Code:
FTG/RF-1025-RG
Initiative:
Call for Proposals
FONTAGRO Amount:
USD 493.500
Counterpart Amount:
USD 566.000
Other agencies
USD 0
Total Amount:
USD 1.059.500
Participating countries:
Spain Spain Argentina Argentina Bolivia Bolivia Costa Rica Costa Rica Ecuador Ecuador Peru Peru Uruguay Uruguay
Funding source:
FONTAGRO Amount 47% Other agencies 0% Counterpart Amount 53%

Executive Summary

The potato plays a key role in global nutrition, due to its high productivity and high nutritional value. One of the effects of climate change and variability is the increase in pests and diseases, which represents a great threat to the sustainability of agriculture and food security. The potato is very sensitive to abiotic stresses causing significant yield reductions and frost can destroy the crop. Late blight, the most devastating disease for potatoes is currently causing damage in regions that have never known this disease. In Latin America, this situation affects not only the food base of the communities, but also their economic and social sustainability, as farmers choose to migrate in search of other means of subsistence.
The project objective was the identification and development of potato varieties with better adaptation to adverse environmental conditions in producing areas.

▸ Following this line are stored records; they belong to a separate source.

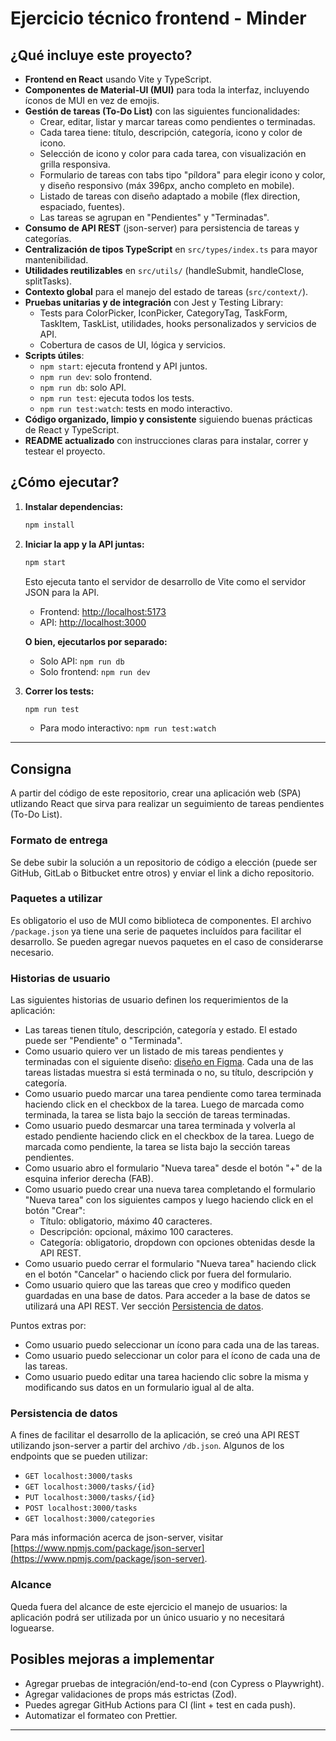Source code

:# Ejercicio técnico frontend - Minder

## ¿Qué incluye este proyecto?

- **Frontend en React** usando Vite y TypeScript.
- **Componentes de Material-UI (MUI)** para toda la interfaz, incluyendo íconos de MUI en vez de emojis.
- **Gestión de tareas (To-Do List)** con las siguientes funcionalidades:
  - Crear, editar, listar y marcar tareas como pendientes o terminadas.
  - Cada tarea tiene: título, descripción, categoría, icono y color de icono.
  - Selección de icono y color para cada tarea, con visualización en grilla responsiva.
  - Formulario de tareas con tabs tipo "píldora" para elegir icono y color, y diseño responsivo (máx 396px, ancho completo en mobile).
  - Listado de tareas con diseño adaptado a mobile (flex direction, espaciado, fuentes).
  - Las tareas se agrupan en "Pendientes" y "Terminadas".
- **Consumo de API REST** (json-server) para persistencia de tareas y categorías.
- **Centralización de tipos TypeScript** en `src/types/index.ts` para mayor mantenibilidad.
- **Utilidades reutilizables** en `src/utils/` (handleSubmit, handleClose, splitTasks).
- **Contexto global** para el manejo del estado de tareas (`src/context/`).
- **Pruebas unitarias y de integración** con Jest y Testing Library:
  - Tests para ColorPicker, IconPicker, CategoryTag, TaskForm, TaskItem, TaskList, utilidades, hooks personalizados y servicios de API.
  - Cobertura de casos de UI, lógica y servicios.
- **Scripts útiles**:
  - `npm start`: ejecuta frontend y API juntos.
  - `npm run dev`: solo frontend.
  - `npm run db`: solo API.
  - `npm run test`: ejecuta todos los tests.
  - `npm run test:watch`: tests en modo interactivo.
- **Código organizado, limpio y consistente** siguiendo buenas prácticas de React y TypeScript.
- **README actualizado** con instrucciones claras para instalar, correr y testear el proyecto.

## ¿Cómo ejecutar?

1. **Instalar dependencias:**

   ```bash
   npm install
   ```

2. **Iniciar la app y la API juntas:**

   ```bash
   npm start
   ```

   Esto ejecuta tanto el servidor de desarrollo de Vite como el servidor JSON para la API.

   - Frontend: [http://localhost:5173](http://localhost:5173)
   - API: [http://localhost:3000](http://localhost:3000)

   **O bien, ejecutarlos por separado:**

   - Solo API: `npm run db`
   - Solo frontend: `npm run dev`

3. **Correr los tests:**
   ```bash
   npm run test
   ```
   - Para modo interactivo: `npm run test:watch`

---

## Consigna

A partir del código de este repositorio, crear una aplicación web (SPA) utlizando React que sirva para realizar un seguimiento de tareas pendientes (To-Do List).

### Formato de entrega

Se debe subir la solución a un repositorio de código a elección (puede ser GitHub, GitLab o Bitbucket entre otros) y enviar el link a dicho repositorio.

### Paquetes a utilizar

Es obligatorio el uso de MUI como biblioteca de componentes. El archivo `/package.json` ya tiene una serie de paquetes incluídos para facilitar el desarrollo. Se pueden agregar nuevos paquetes en el caso de considerarse necesario.

### Historias de usuario

Las siguientes historias de usuario definen los requerimientos de la aplicación:

- Las tareas tienen título, descripción, categoría y estado. El estado puede ser "Pendiente" o "Terminada".
- Como usuario quiero ver un listado de mis tareas pendientes y terminadas con el siguiente diseño: [diseño en Figma](https://www.figma.com/file/4Zwx6CXgKhV8yRGaIBnQK9/To-Do-List?type=design&node-id=0%3A1&mode=design&t=vOfS9v6wmkyCJvcF-1). Cada una de las tareas listadas muestra si está terminada o no, su título, descripción y categoría.
- Como usuario puedo marcar una tarea pendiente como tarea terminada haciendo click en el checkbox de la tarea. Luego de marcada como terminada, la tarea se lista bajo la sección de tareas terminadas.
- Como usuario puedo desmarcar una tarea terminada y volverla al estado pendiente haciendo click en el checkbox de la tarea. Luego de marcada como pendiente, la tarea se lista bajo la sección tareas pendientes.
- Como usuario abro el formulario "Nueva tarea" desde el botón "+" de la esquina inferior derecha (FAB).
- Como usuario puedo crear una nueva tarea completando el formulario "Nueva tarea" con los siguientes campos y luego haciendo click en el botón "Crear":
  - Título: obligatorio, máximo 40 caracteres.
  - Descripción: opcional, máximo 100 caracteres.
  - Categoría: obligatorio, dropdown con opciones obtenidas desde la API REST.
- Como usuario puedo cerrar el formulario "Nueva tarea" haciendo click en el botón "Cancelar" o haciendo click por fuera del formulario.
- Como usuario quiero que las tareas que creo y modifico queden guardadas en una base de datos. Para acceder a la base de datos se utilizará una API REST. Ver sección [Persistencia de datos](#persistencia-de-datos).

Puntos extras por:

- Como usuario puedo seleccionar un ícono para cada una de las tareas.
- Como usuario puedo seleccionar un color para el ícono de cada una de las tareas.
- Como usuario puedo editar una tarea haciendo clic sobre la misma y modificando sus datos en un formulario igual al de alta.

### Persistencia de datos

A fines de facilitar el desarrollo de la aplicación, se creó una API REST utilizando json-server a partir del archivo `/db.json`. Algunos de los endpoints que se pueden utilizar:

- `GET localhost:3000/tasks`
- `GET localhost:3000/tasks/{id}`
- `PUT localhost:3000/tasks/{id}`
- `POST localhost:3000/tasks`
- `GET localhost:3000/categories`

Para más información acerca de json-server, visitar [https://www.npmjs.com/package/json-server](https://www.npmjs.com/package/json-server).

### Alcance

Queda fuera del alcance de este ejercicio el manejo de usuarios: la aplicación podrá ser utilizada por un único usuario y no necesitará loguearse.

## Posibles mejoras a implementar

- Agregar pruebas de integración/end-to-end (con Cypress o Playwright).
- Agregar validaciones de props más estrictas (Zod).
- Puedes agregar GitHub Actions para CI (lint + test en cada push).
- Automatizar el formateo con Prettier.

---

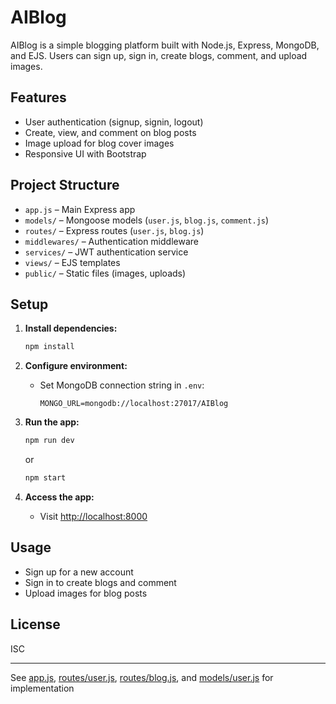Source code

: # AIBlog

AIBlog is a simple blogging platform built with Node.js, Express, MongoDB, and EJS. Users can sign up, sign in, create blogs, comment, and upload images.

## Features

- User authentication (signup, signin, logout)
- Create, view, and comment on blog posts
- Image upload for blog cover images
- Responsive UI with Bootstrap

## Project Structure

- `app.js` – Main Express app
- `models/` – Mongoose models (`user.js`, `blog.js`, `comment.js`)
- `routes/` – Express routes (`user.js`, `blog.js`)
- `middlewares/` – Authentication middleware
- `services/` – JWT authentication service
- `views/` – EJS templates
- `public/` – Static files (images, uploads)

## Setup

1. **Install dependencies:**
   ```sh
   npm install
   ```

2. **Configure environment:**
   - Set MongoDB connection string in `.env`:
     ```
     MONGO_URL=mongodb://localhost:27017/AIBlog
     ```

3. **Run the app:**
   ```sh
   npm run dev
   ```
   or
   ```sh
   npm start
   ```

4. **Access the app:**
   - Visit [http://localhost:8000](http://localhost:8000)

## Usage

- Sign up for a new account
- Sign in to create blogs and comment
- Upload images for blog posts

## License

ISC

---

See [app.js](app.js), [routes/user.js](routes/user.js), [routes/blog.js](routes/blog.js), and [models/user.js](models/user.js) for implementation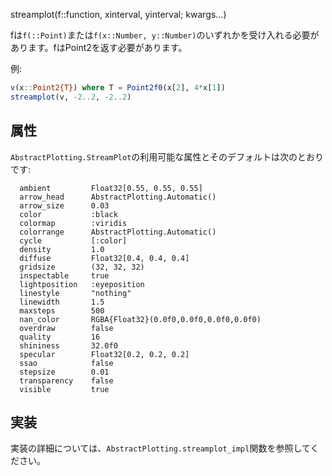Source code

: streamplot(f::function, xinterval, yinterval; kwargs...)

fは`f(::Point)`または`f(x::Number, y::Number)`のいずれかを受け入れる必要があります。fはPoint2を返す必要があります。

例:

```julia
v(x::Point2{T}) where T = Point2f0(x[2], 4*x[1])
streamplot(v, -2..2, -2..2)
```

## 属性

`AbstractPlotting.StreamPlot`の利用可能な属性とそのデフォルトは次のとおりです:

```
  ambient         Float32[0.55, 0.55, 0.55]
  arrow_head      AbstractPlotting.Automatic()
  arrow_size      0.03
  color           :black
  colormap        :viridis
  colorrange      AbstractPlotting.Automatic()
  cycle           [:color]
  density         1.0
  diffuse         Float32[0.4, 0.4, 0.4]
  gridsize        (32, 32, 32)
  inspectable     true
  lightposition   :eyeposition
  linestyle       "nothing"
  linewidth       1.5
  maxsteps        500
  nan_color       RGBA{Float32}(0.0f0,0.0f0,0.0f0,0.0f0)
  overdraw        false
  quality         16
  shininess       32.0f0
  specular        Float32[0.2, 0.2, 0.2]
  ssao            false
  stepsize        0.01
  transparency    false
  visible         true
```

## 実装

実装の詳細については、`AbstractPlotting.streamplot_impl`関数を参照してください。
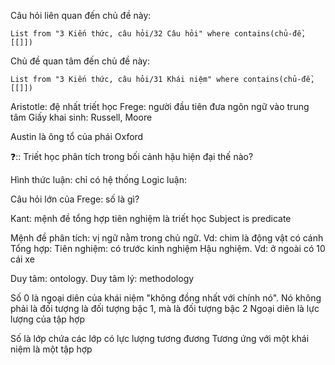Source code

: Câu hỏi liên quan đến chủ đề này:
```dataview
List from "3 Kiến thức, câu hỏi/32 Câu hỏi" where contains(chủ-đề,[[]]) 
```

Chủ đề quan tâm đến chủ đề này:
```dataview
List from "3 Kiến thức, câu hỏi/31 Khái niệm" where contains(chủ-đề,[[]]) 
```
Aristotle: đệ nhất triết học
Frege: người đầu tiên đưa ngôn ngữ vào trung tâm
Giấy khai sinh: Russell, Moore 

Austin là ông tổ của phái Oxford 

❓:: Triết học phân tích trong bối cảnh hậu hiện đại thế nào? 

Hình thức luận: chỉ có hệ thống
Logic luận: 

Câu hỏi lớn của Frege: số là gì? 

Kant: mệnh đề tổng hợp tiên nghiệm là triết học
Subject is predicate

Mệnh đề phân tích: vị ngữ nằm trong chủ ngữ. Vd: chim là động vật có cánh 
Tổng hợp: 
Tiên nghiệm: có trước kinh nghiệm
Hậu nghiệm. Vd: ở ngoài có 10 cái xe

Duy tâm: ontology. Duy tâm lý: methodology 

Số 0 là ngoại diên của khái niệm "không đồng nhất với chính nó". Nó không phải là đối tượng là đối tượng bậc 1, mà là đối tượng bậc 2
Ngoại diên là lực lượng của tập hợp

Số là lớp chứa các lớp có lực lượng tương đương
Tương ứng với một khái niệm là một tập hợp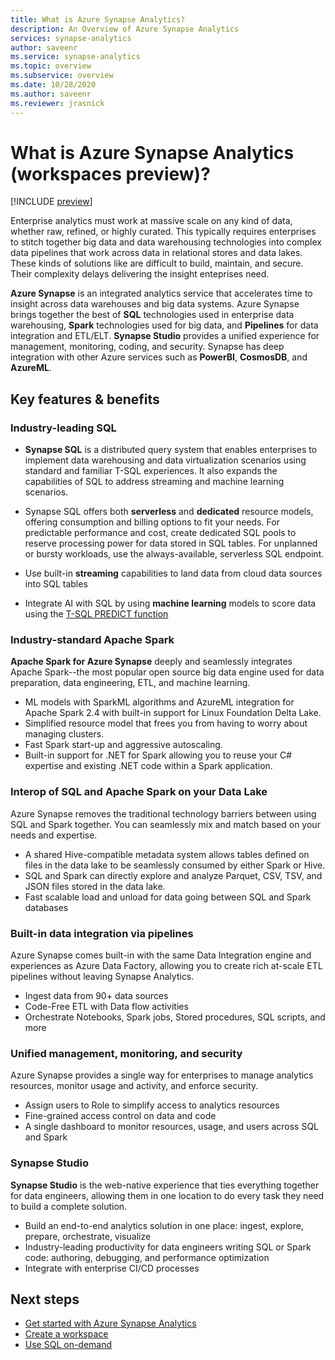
 ```yaml
---
title: What is Azure Synapse Analytics? 
description: An Overview of Azure Synapse Analytics 
services: synapse-analytics 
author: saveenr 
ms.service: synapse-analytics 
ms.topic: overview 
ms.subservice: overview
ms.date: 10/28/2020 
ms.author: saveenr 
ms.reviewer: jrasnick
---
```


# What is Azure Synapse Analytics (workspaces preview)?

[!INCLUDE [preview](includes/note-preview.md)]

Enterprise analytics must work at massive scale on any kind of data, whether raw, refined, or highly curated. This typically requires enterprises to stitch together big data and data warehousing technologies into complex data pipelines that work across data in relational stores and data lakes. These kinds of solutions like are difficult to build, maintain, and secure. Their complexity delays delivering the insight enteprises need.

**Azure Synapse** is an integrated analytics service that accelerates time to insight across data warehouses and big data systems. Azure Synapse brings together the best of **SQL** technologies used in enterprise data warehousing, **Spark** technologies used for big data, and **Pipelines** for data integration and ETL/ELT. **Synapse Studio** provides a unified experience for management, monitoring, coding, and security. Synapse has deep integration with other Azure services such as **PowerBI**, **CosmosDB**, and **AzureML**.

## Key features & benefits

### Industry-leading SQL

* **Synapse SQL** is a distributed query system that enables enterprises to implement data warehousing and data virtualization 
scenarios using standard and familiar T-SQL experiences. It also expands the capabilities of SQL to address streaming and machine learning scenarios.

* Synapse SQL offers both **serverless** and **dedicated** resource models, offering consumption and billing options to fit your needs. For predictable performance and cost, create dedicated SQL pools to reserve processing power for data stored in SQL tables. For unplanned or bursty workloads, use the always-available, serverless SQL endpoint.
* Use built-in **streaming** capabilities to land data from cloud data sources into SQL tables
* Integrate AI with SQL by using **machine learning** models to score data using the [T-SQL PREDICT function](https://docs.microsoft.com/sql/t-sql/queries/predict-transact-sql?view=azure-sqldw-latest)

### Industry-standard Apache Spark

**Apache Spark for Azure Synapse** deeply and seamlessly integrates Apache Spark--the most popular open source big data engine used for data preparation, data engineering, ETL, and machine learning.

* ML models with SparkML algorithms and AzureML integration for Apache Spark 2.4 with built-in support for Linux Foundation Delta Lake.
* Simplified resource model that frees you from having to worry about managing clusters.
* Fast Spark start-up and aggressive autoscaling.
* Built-in support for .NET for Spark allowing you to reuse your C# expertise and existing .NET code within a Spark application.

### Interop of SQL and Apache Spark on your Data Lake

Azure Synapse removes the traditional technology barriers between using SQL and Spark together. You can seamlessly mix and match based on your needs and expertise.

* A shared Hive-compatible metadata system allows tables defined on files in the data lake to be seamlessly consumed by either Spark or Hive.
* SQL and Spark can directly explore and analyze Parquet, CSV, TSV, and JSON files stored in the data lake.
* Fast scalable load and unload for data going between SQL and Spark databases

### Built-in data integration via pipelines

Azure Synapse comes built-in with the same Data Integration engine and experiences as Azure Data Factory, allowing you to create rich at-scale ETL pipelines without leaving Synapse Analytics.

* Ingest data from 90+ data sources
* Code-Free ETL with Data flow activities
* Orchestrate Notebooks, Spark jobs, Stored procedures, SQL scripts, and more

### Unified management, monitoring, and security

Azure Synapse provides a single way for enterprises to manage analytics resources, monitor usage and activity, and enforce security.

* Assign users to Role to simplify access to analytics resources
* Fine-grained access control on data and code
* A single dashboard to monitor resources, usage, and users across SQL and Spark

### Synapse Studio

**Synapse Studio** is the web-native experience that ties everything together for data engineers, allowing them in one location to do every task they need to build a complete solution.

* Build an end-to-end analytics solution in one place: ingest, explore, prepare, orchestrate, visualize
* Industry-leading productivity for data engineers writing SQL or Spark code: authoring, debugging, and performance optimization
* Integrate with enterprise CI/CD processes

## Next steps

* [Get started with Azure Synapse Analytics](get-started.md)
* [Create a workspace](quickstart-create-workspace.md)
* [Use SQL on-demand](quickstart-sql-on-demand.md)
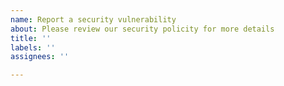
 ```yaml
---
name: Report a security vulnerability
about: Please review our security policity for more details
title: ''
labels: ''
assignees: ''

---
```



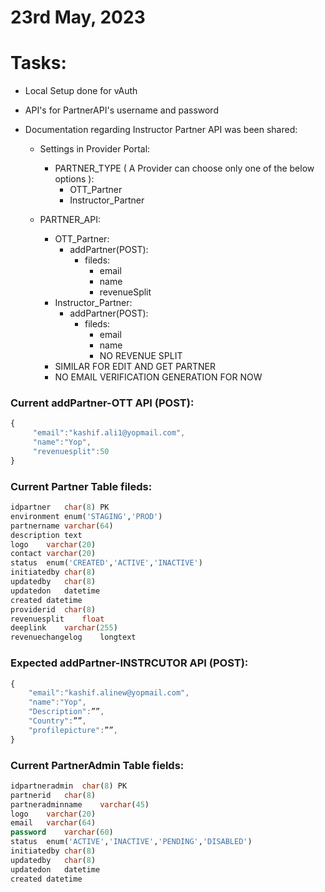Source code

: # 23rd May, 2023

# Tasks:

* Local Setup done for vAuth
* API's for PartnerAPI's username and password

* Documentation regarding Instructor Partner API was been shared:

  * Settings in Provider Portal:
    * PARTNER_TYPE ( A Provider can choose only one of the below options ):
      * OTT_Partner
      * Instructor_Partner

  * PARTNER_API:
    * OTT_Partner:
      * addPartner(POST):
        * fileds:
          * email
          * name
          * revenueSplit
    * Instructor_Partner:
      * addPartner(POST):
        * fileds:
          * email
          * name
          * NO REVENUE SPLIT
    * SIMILAR FOR EDIT AND GET PARTNER
    * NO EMAIL VERIFICATION GENERATION FOR NOW


### Current addPartner-OTT API (POST):
```js
{
     "email":"kashif.ali1@yopmail.com",
     "name":"Yop",
     "revenuesplit":50
}
```

### Current Partner Table fileds:
```sql
idpartner	char(8) PK
environment	enum('STAGING','PROD')
partnername	varchar(64)
description	text
logo	varchar(20)
contact	varchar(20)
status	enum('CREATED','ACTIVE','INACTIVE')
initiatedby	char(8)
updatedby	char(8)
updatedon	datetime
created	datetime
providerid	char(8)
revenuesplit	float
deeplink	varchar(255)
revenuechangelog	longtext
```

### Expected addPartner-INSTRCUTOR API (POST):
```js
{
    "email":"kashif.alinew@yopmail.com",
    "name":"Yop",
    "Description":””,
    "Country":””,
    "profilepicture":””,	
}
```

### Current PartnerAdmin Table fields:
```sql
idpartneradmin	char(8) PK
partnerid	char(8)
partneradminname	varchar(45)
logo	varchar(20)
email	varchar(64)
password	varchar(60)
status	enum('ACTIVE','INACTIVE','PENDING','DISABLED')
initiatedby	char(8)
updatedby	char(8)
updatedon	datetime
created	datetime
```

Specifically: 1. Carry out phenotypic evaluations of resistance / tolerances to different stresses, 2. Evaluate specific markers of candidate genes for biotic and abiotics stresses. and characterize the allelic composition of varieties and germplasm; 3. Carry out genetic improvement activities integrating the results of the previous components to combine favorable characteristics, and 4. Disseminate and transfer the results.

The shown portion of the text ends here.